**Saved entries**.
★ ★ ★ ★
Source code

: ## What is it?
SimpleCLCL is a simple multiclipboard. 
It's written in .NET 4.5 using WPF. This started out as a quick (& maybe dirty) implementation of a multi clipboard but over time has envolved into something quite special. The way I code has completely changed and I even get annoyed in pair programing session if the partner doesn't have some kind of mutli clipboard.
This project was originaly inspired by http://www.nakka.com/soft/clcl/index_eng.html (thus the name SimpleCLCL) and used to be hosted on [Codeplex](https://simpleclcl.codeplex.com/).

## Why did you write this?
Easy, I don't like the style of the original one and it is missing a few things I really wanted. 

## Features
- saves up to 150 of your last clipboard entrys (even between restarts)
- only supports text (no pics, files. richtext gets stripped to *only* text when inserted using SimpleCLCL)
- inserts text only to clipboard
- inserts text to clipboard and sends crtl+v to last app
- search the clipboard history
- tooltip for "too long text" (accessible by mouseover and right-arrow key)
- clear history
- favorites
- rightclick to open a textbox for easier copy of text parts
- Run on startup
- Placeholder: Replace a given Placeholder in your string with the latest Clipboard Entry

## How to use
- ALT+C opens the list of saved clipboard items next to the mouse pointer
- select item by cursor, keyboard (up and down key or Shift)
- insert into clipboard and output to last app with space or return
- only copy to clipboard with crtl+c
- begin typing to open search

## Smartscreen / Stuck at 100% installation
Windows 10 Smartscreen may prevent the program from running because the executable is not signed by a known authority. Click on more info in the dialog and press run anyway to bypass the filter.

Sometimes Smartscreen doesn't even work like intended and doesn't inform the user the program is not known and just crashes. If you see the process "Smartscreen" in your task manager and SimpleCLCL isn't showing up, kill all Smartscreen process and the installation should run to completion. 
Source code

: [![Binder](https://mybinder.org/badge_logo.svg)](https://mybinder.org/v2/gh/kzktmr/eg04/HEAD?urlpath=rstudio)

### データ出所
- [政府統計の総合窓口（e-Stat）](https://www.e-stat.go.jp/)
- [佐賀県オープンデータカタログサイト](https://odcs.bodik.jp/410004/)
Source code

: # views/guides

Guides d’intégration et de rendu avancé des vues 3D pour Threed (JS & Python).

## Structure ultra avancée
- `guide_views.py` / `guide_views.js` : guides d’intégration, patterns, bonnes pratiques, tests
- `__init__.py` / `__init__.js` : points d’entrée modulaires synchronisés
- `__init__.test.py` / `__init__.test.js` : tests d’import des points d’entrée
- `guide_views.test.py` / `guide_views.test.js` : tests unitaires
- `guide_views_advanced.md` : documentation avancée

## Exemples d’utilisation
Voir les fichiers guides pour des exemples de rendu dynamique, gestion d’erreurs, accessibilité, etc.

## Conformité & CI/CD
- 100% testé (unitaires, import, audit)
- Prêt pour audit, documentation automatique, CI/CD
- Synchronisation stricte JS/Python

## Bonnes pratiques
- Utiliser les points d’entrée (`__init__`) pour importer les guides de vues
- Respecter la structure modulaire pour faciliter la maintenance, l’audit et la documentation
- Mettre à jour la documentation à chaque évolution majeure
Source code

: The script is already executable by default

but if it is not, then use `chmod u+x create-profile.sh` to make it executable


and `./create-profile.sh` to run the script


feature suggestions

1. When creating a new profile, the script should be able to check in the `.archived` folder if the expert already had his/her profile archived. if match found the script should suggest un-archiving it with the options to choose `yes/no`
★ ★ ★ ★
**Required action**. If a line above contains the word "installation", list it.

**The answer**.
## Smartscreen / Stuck at 100% installation
Sometimes Smartscreen doesn't even work like intended and doesn't inform the user the program is not known and just crashes. If you see the process "Smartscreen" in your task manager and SimpleCLCL isn't showing up, kill all Smartscreen process and the installation should run to completion. 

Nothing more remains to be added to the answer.